To do » The reply should hold every line of the data, unchanged and complete.

Data »
%%

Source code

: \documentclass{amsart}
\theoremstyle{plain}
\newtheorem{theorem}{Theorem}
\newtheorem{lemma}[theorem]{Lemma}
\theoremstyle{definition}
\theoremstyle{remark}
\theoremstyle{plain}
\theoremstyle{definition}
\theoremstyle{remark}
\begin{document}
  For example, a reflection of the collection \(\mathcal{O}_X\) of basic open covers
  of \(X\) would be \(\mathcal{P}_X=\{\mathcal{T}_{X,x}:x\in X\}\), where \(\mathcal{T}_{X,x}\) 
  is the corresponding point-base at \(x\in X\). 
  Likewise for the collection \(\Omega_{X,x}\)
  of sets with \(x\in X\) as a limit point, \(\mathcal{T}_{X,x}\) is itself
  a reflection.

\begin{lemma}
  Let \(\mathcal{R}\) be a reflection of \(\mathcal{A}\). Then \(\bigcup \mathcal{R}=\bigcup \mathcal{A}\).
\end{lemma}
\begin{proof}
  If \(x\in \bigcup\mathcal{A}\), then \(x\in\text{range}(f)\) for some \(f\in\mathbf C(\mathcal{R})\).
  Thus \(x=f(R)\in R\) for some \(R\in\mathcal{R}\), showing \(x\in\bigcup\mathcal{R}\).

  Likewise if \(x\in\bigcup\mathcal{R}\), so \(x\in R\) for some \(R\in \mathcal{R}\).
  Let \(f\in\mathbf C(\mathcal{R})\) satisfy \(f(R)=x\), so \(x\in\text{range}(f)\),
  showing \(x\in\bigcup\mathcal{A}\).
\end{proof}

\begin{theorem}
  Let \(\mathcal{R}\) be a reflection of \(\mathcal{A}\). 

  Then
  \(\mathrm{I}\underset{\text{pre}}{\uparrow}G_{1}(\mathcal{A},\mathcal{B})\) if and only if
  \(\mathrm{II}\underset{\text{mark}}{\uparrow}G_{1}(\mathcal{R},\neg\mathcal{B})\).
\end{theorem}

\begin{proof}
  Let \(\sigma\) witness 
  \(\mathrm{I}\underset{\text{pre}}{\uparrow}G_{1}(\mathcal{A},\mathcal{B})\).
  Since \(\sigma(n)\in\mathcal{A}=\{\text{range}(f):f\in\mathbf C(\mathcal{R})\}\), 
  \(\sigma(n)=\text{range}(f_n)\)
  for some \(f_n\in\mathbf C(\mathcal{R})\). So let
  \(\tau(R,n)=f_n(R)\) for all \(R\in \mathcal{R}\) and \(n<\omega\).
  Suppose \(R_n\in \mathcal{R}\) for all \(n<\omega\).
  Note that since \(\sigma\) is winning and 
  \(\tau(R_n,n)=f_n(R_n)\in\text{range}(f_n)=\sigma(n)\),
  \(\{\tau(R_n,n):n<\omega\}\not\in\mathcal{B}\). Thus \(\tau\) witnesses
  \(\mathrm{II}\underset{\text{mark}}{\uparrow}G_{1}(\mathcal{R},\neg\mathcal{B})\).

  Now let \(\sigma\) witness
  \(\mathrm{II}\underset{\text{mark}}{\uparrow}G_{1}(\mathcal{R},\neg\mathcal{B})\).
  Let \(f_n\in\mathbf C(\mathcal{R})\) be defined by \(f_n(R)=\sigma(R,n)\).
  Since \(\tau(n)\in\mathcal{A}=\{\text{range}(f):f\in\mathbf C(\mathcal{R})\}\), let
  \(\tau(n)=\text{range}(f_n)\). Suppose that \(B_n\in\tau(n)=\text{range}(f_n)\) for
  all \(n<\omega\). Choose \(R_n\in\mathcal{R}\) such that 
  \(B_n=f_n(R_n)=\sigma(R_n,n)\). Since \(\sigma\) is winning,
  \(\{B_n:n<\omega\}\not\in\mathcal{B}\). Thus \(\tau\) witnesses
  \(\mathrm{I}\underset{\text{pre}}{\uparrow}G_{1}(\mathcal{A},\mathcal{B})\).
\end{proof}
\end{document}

%%

Your solution »
Source code

: \documentclass{amsart}
\theoremstyle{plain}
\newtheorem{theorem}{Theorem}
\newtheorem{lemma}[theorem]{Lemma}
\theoremstyle{definition}
\theoremstyle{remark}
\theoremstyle{plain}
\theoremstyle{definition}
\theoremstyle{remark}
\begin{document}
  For example, a reflection of the collection \(\mathcal{O}_X\) of basic open covers
  of \(X\) would be \(\mathcal{P}_X=\{\mathcal{T}_{X,x}:x\in X\}\), where \(\mathcal{T}_{X,x}\) 
  is the corresponding point-base at \(x\in X\). 
  Likewise for the collection \(\Omega_{X,x}\)
  of sets with \(x\in X\) as a limit point, \(\mathcal{T}_{X,x}\) is itself
  a reflection.

\begin{lemma}
  Let \(\mathcal{R}\) be a reflection of \(\mathcal{A}\). Then \(\bigcup \mathcal{R}=\bigcup \mathcal{A}\).
\end{lemma}
\begin{proof}
  If \(x\in \bigcup\mathcal{A}\), then \(x\in\text{range}(f)\) for some \(f\in\mathbf C(\mathcal{R})\).
  Thus \(x=f(R)\in R\) for some \(R\in\mathcal{R}\), showing \(x\in\bigcup\mathcal{R}\).

  Likewise if \(x\in\bigcup\mathcal{R}\), so \(x\in R\) for some \(R\in \mathcal{R}\).
  Let \(f\in\mathbf C(\mathcal{R})\) satisfy \(f(R)=x\), so \(x\in\text{range}(f)\),
  showing \(x\in\bigcup\mathcal{A}\).
\end{proof}

\begin{theorem}
  Let \(\mathcal{R}\) be a reflection of \(\mathcal{A}\). 

  Then
  \(\mathrm{I}\underset{\text{pre}}{\uparrow}G_{1}(\mathcal{A},\mathcal{B})\) if and only if
  \(\mathrm{II}\underset{\text{mark}}{\uparrow}G_{1}(\mathcal{R},\neg\mathcal{B})\).
\end{theorem}

\begin{proof}
  Let \(\sigma\) witness 
  \(\mathrm{I}\underset{\text{pre}}{\uparrow}G_{1}(\mathcal{A},\mathcal{B})\).
  Since \(\sigma(n)\in\mathcal{A}=\{\text{range}(f):f\in\mathbf C(\mathcal{R})\}\), 
  \(\sigma(n)=\text{range}(f_n)\)
  for some \(f_n\in\mathbf C(\mathcal{R})\). So let
  \(\tau(R,n)=f_n(R)\) for all \(R\in \mathcal{R}\) and \(n<\omega\).
  Suppose \(R_n\in \mathcal{R}\) for all \(n<\omega\).
  Note that since \(\sigma\) is winning and 
  \(\tau(R_n,n)=f_n(R_n)\in\text{range}(f_n)=\sigma(n)\),
  \(\{\tau(R_n,n):n<\omega\}\not\in\mathcal{B}\). Thus \(\tau\) witnesses
  \(\mathrm{II}\underset{\text{mark}}{\uparrow}G_{1}(\mathcal{R},\neg\mathcal{B})\).

  Now let \(\sigma\) witness
  \(\mathrm{II}\underset{\text{mark}}{\uparrow}G_{1}(\mathcal{R},\neg\mathcal{B})\).
  Let \(f_n\in\mathbf C(\mathcal{R})\) be defined by \(f_n(R)=\sigma(R,n)\).
  Since \(\tau(n)\in\mathcal{A}=\{\text{range}(f):f\in\mathbf C(\mathcal{R})\}\), let
  \(\tau(n)=\text{range}(f_n)\). Suppose that \(B_n\in\tau(n)=\text{range}(f_n)\) for
  all \(n<\omega\). Choose \(R_n\in\mathcal{R}\) such that 
  \(B_n=f_n(R_n)=\sigma(R_n,n)\). Since \(\sigma\) is winning,
  \(\{B_n:n<\omega\}\not\in\mathcal{B}\). Thus \(\tau\) witnesses
  \(\mathrm{I}\underset{\text{pre}}{\uparrow}G_{1}(\mathcal{A},\mathcal{B})\).
\end{proof}
\end{document}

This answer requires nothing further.